At the age of 39, I wasn’t in a relationship and I still had a burning desire to be a mother. So, I started the process of becoming a single mother by choice. Over the course of the next 2 years, I underwent 2 failed IUIs and 1 round of IVF, which resulted in 1 healthy embryo. I used 2 different anonymous donors thinking that might make a difference. I was devastated when my 1 embryo did not survive the implantation. I had to take a second mortgage out on my house to cover the costs because my insurance did not pay for any medication and only 50% of the rest.
I felt lost and had a very difficult time grieving all my losses and the idea that I would not be a mother to my own children. You see, I was an egg donor 6 times in my 20s. I never thought it was possible that I wouldn’t have the opportunity to or be able to have babies of my own. I will admit that I am not the best at grief. I usually book too many trips and buy too many clothes when I’m sad, which doesn’t help the already overwhelming debt I was in.

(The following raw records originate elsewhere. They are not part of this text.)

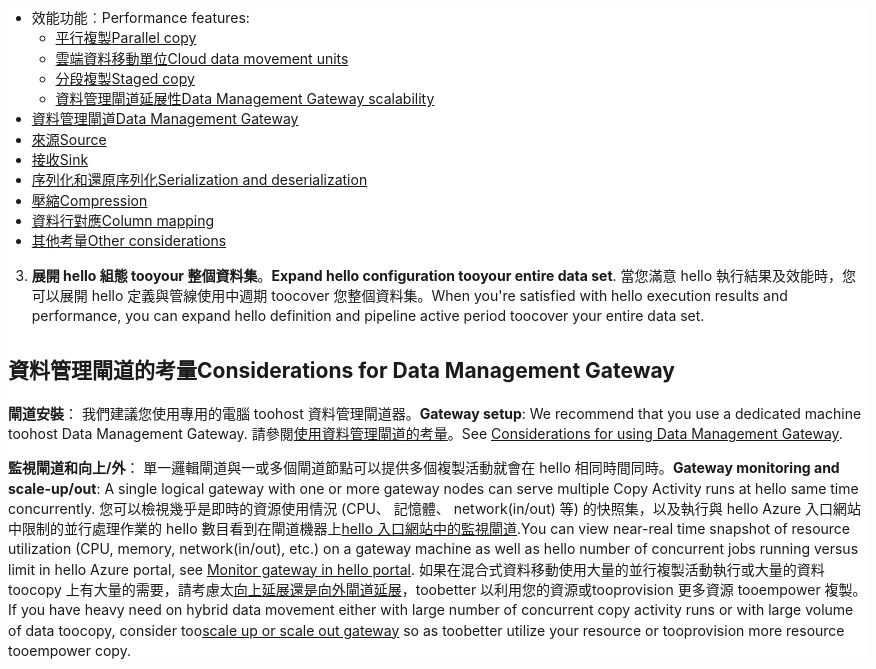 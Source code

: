    * <span data-ttu-id="0da85-290">效能功能︰</span><span class="sxs-lookup"><span data-stu-id="0da85-290">Performance features:</span></span>
     * [<span data-ttu-id="0da85-291">平行複製</span><span class="sxs-lookup"><span data-stu-id="0da85-291">Parallel copy</span></span>](#parallel-copy)
     * [<span data-ttu-id="0da85-292">雲端資料移動單位</span><span class="sxs-lookup"><span data-stu-id="0da85-292">Cloud data movement units</span></span>](#cloud-data-movement-units)
     * [<span data-ttu-id="0da85-293">分段複製</span><span class="sxs-lookup"><span data-stu-id="0da85-293">Staged copy</span></span>](#staged-copy)
     * [<span data-ttu-id="0da85-294">資料管理閘道延展性</span><span class="sxs-lookup"><span data-stu-id="0da85-294">Data Management Gateway scalability</span></span>](data-factory-data-management-gateway-high-availability-scalability.md)
   * [<span data-ttu-id="0da85-295">資料管理閘道</span><span class="sxs-lookup"><span data-stu-id="0da85-295">Data Management Gateway</span></span>](#considerations-for-data-management-gateway)
   * [<span data-ttu-id="0da85-296">來源</span><span class="sxs-lookup"><span data-stu-id="0da85-296">Source</span></span>](#considerations-for-the-source)
   * [<span data-ttu-id="0da85-297">接收</span><span class="sxs-lookup"><span data-stu-id="0da85-297">Sink</span></span>](#considerations-for-the-sink)
   * [<span data-ttu-id="0da85-298">序列化和還原序列化</span><span class="sxs-lookup"><span data-stu-id="0da85-298">Serialization and deserialization</span></span>](#considerations-for-serialization-and-deserialization)
   * [<span data-ttu-id="0da85-299">壓縮</span><span class="sxs-lookup"><span data-stu-id="0da85-299">Compression</span></span>](#considerations-for-compression)
   * [<span data-ttu-id="0da85-300">資料行對應</span><span class="sxs-lookup"><span data-stu-id="0da85-300">Column mapping</span></span>](#considerations-for-column-mapping)
   * [<span data-ttu-id="0da85-301">其他考量</span><span class="sxs-lookup"><span data-stu-id="0da85-301">Other considerations</span></span>](#other-considerations)
3. <span data-ttu-id="0da85-302">**展開 hello 組態 tooyour 整個資料集**。</span><span class="sxs-lookup"><span data-stu-id="0da85-302">**Expand hello configuration tooyour entire data set**.</span></span> <span data-ttu-id="0da85-303">當您滿意 hello 執行結果及效能時，您可以展開 hello 定義與管線使用中週期 toocover 您整個資料集。</span><span class="sxs-lookup"><span data-stu-id="0da85-303">When you're satisfied with hello execution results and performance, you can expand hello definition and pipeline active period toocover your entire data set.</span></span>

## <a name="considerations-for-data-management-gateway"></a><span data-ttu-id="0da85-304">資料管理閘道的考量</span><span class="sxs-lookup"><span data-stu-id="0da85-304">Considerations for Data Management Gateway</span></span>
<span data-ttu-id="0da85-305">**閘道安裝**： 我們建議您使用專用的電腦 toohost 資料管理閘道器。</span><span class="sxs-lookup"><span data-stu-id="0da85-305">**Gateway setup**: We recommend that you use a dedicated machine toohost Data Management Gateway.</span></span> <span data-ttu-id="0da85-306">請參閱[使用資料管理閘道的考量](data-factory-data-management-gateway.md#considerations-for-using-gateway)。</span><span class="sxs-lookup"><span data-stu-id="0da85-306">See [Considerations for using Data Management Gateway](data-factory-data-management-gateway.md#considerations-for-using-gateway).</span></span>  

<span data-ttu-id="0da85-307">**監視閘道和向上/外**： 單一邏輯閘道與一或多個閘道節點可以提供多個複製活動就會在 hello 相同時間同時。</span><span class="sxs-lookup"><span data-stu-id="0da85-307">**Gateway monitoring and scale-up/out**: A single logical gateway with one or more gateway nodes can serve multiple Copy Activity runs at hello same time concurrently.</span></span> <span data-ttu-id="0da85-308">您可以檢視幾乎是即時的資源使用情況 (CPU、 記憶體、 network(in/out) 等) 的快照集，以及執行與 hello Azure 入口網站中限制的並行處理作業的 hello 數目看到在閘道機器上[hello 入口網站中的監視閘道](data-factory-data-management-gateway.md#monitor-gateway-in-the-portal).</span><span class="sxs-lookup"><span data-stu-id="0da85-308">You can view near-real time snapshot of resource utilization (CPU, memory, network(in/out), etc.) on a gateway machine as well as hello number of concurrent jobs running versus limit in hello Azure portal, see [Monitor gateway in hello portal](data-factory-data-management-gateway.md#monitor-gateway-in-the-portal).</span></span> <span data-ttu-id="0da85-309">如果在混合式資料移動使用大量的並行複製活動執行或大量的資料 toocopy 上有大量的需要，請考慮太[向上延展還是向外閘道延展](data-factory-data-management-gateway-high-availability-scalability.md#scale-considerations)，toobetter 以利用您的資源或tooprovision 更多資源 tooempower 複製。</span><span class="sxs-lookup"><span data-stu-id="0da85-309">If you have heavy need on hybrid data movement either with large number of concurrent copy activity runs or with large volume of data toocopy, consider too[scale up or scale out gateway](data-factory-data-management-gateway-high-availability-scalability.md#scale-considerations) so as toobetter utilize your resource or tooprovision more resource tooempower copy.</span></span>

As of January 1, 2023, Colorado passed a law (Colorado Building Families Act) that insurance companies with more than 100 employees have to cover at least 3 IVF retrievals and an unlimited number of transfers. I felt this glimmer of hope that maybe I had one more shot. I am now 42 and back in the process. I decided to switch fertility clinics and try a new donor and have a completely fresh start with hopefully a completely different outcome. I had so many friends, coworkers and my family supporting me through the last round. They were amazing. But this time, I am doing it for myself, by myself. My therapist and one other friend are the only people who know what I am embarking on. I guess now anyone reading this will know as well. It’s scary but also empowering because I am doing something that I am truly passionate and committed to. I don’t know if it will work this time either but I cannot say that I didn’t give this dream everything I had. And if it isn’t meant to be, I will have to work through accepting that and shifting my dreams, as we all have to do from time to time.